The World Heath Organization has declared the new coronavirus a global public health emergency. What does that mean? And what are the dangers?

coronavirus,health

A man stands along a river in Wuhan, China, the epicenter of the coronavirus outbreak, 20 January 2020 (AP Photo/Arek Rataj, File)

The World Health Organization’s decision last week to declare the new coronavirus outbreak a Public Health Emergency of International Concern (PHEIC) sent shockwaves through the international community and global markets.

But what does it mean when the world’s chief medical officer declares a public health issue to be a matter of international concern? What criteria must be met for a PHEIC to be declared, what measures can the WHO take and who does the declaration affect?

Our decoder explains.

What is a PHEIC?

When a serious global public health risk like the coronavirus arises, the WHO convenes an Emergency Committee of international experts in infectious diseases.
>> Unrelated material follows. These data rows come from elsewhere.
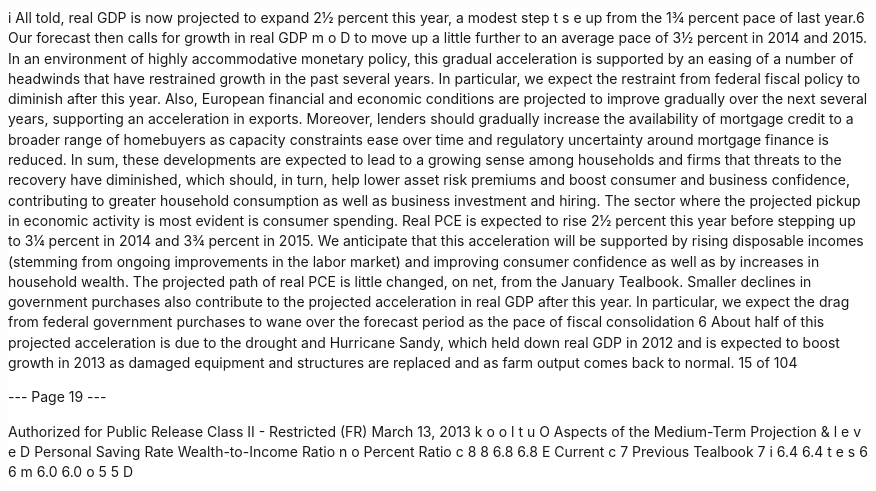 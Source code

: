 i
All told, real GDP is now projected to expand 2½ percent this year, a modest step t
s
e
up from the 1¾ percent pace of last year.6 Our forecast then calls for growth in real GDP m
o
D
to move up a little further to an average pace of 3½ percent in 2014 and 2015. In an
environment of highly accommodative monetary policy, this gradual acceleration is
supported by an easing of a number of headwinds that have restrained growth in the past
several years. In particular, we expect the restraint from federal fiscal policy to diminish
after this year. Also, European financial and economic conditions are projected to
improve gradually over the next several years, supporting an acceleration in exports.
Moreover, lenders should gradually increase the availability of mortgage credit to a
broader range of homebuyers as capacity constraints ease over time and regulatory
uncertainty around mortgage finance is reduced. In sum, these developments are
expected to lead to a growing sense among households and firms that threats to the
recovery have diminished, which should, in turn, help lower asset risk premiums and
boost consumer and business confidence, contributing to greater household consumption
as well as business investment and hiring.
The sector where the projected pickup in economic activity is most evident is
consumer spending. Real PCE is expected to rise 2½ percent this year before stepping up
to 3¼ percent in 2014 and 3¾ percent in 2015. We anticipate that this acceleration will
be supported by rising disposable incomes (stemming from ongoing improvements in the
labor market) and improving consumer confidence as well as by increases in household
wealth. The projected path of real PCE is little changed, on net, from the January
Tealbook.
Smaller declines in government purchases also contribute to the projected
acceleration in real GDP after this year. In particular, we expect the drag from federal
government purchases to wane over the forecast period as the pace of fiscal consolidation
6 About half of this projected acceleration is due to the drought and Hurricane Sandy, which held
down real GDP in 2012 and is expected to boost growth in 2013 as damaged equipment and structures are
replaced and as farm output comes back to normal.
15 of 104

--- Page 19 ---

Authorized for Public Release
Class II - Restricted (FR) March 13, 2013
k
o
o
l
t
u
O Aspects of the Medium-Term Projection
&
l
e
v
e
D Personal Saving Rate Wealth-to-Income Ratio
n
o Percent Ratio
c 8 8 6.8 6.8
E Current
c 7 Previous Tealbook 7
i 6.4 6.4
t
e s 6 6
m 6.0 6.0
o 5 5
D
The committee provides information to the WHO’s director-general, who then decides whether to declare a PHEIC.

A PHEIC can be declared when the Emergency Committee determines that there is a high risk of a disease spreading internationally and that a coordinated international response may be needed.

Upon declaration of a PHEIC, the WHO is authorized to develop recommendations and facilitate an international response to the outbreak.

In the case of the coronavirus outbreak, the Emergency Committee first met on January 22 and again on January 30. In its second meeting, the committee agreed that the outbreak met the criteria for a PHEIC. WHO Director-General Tedros Adhanom Ghebreyesus issued a PHEIC declaration that same day.

A history of PHEICs

The policies around PHEICs are relatively young and were established under the 2005 International Health Regulations (2005 IHR), which were introduced after the 2003 SARS outbreak that infected 8,000 people and killed almost 800.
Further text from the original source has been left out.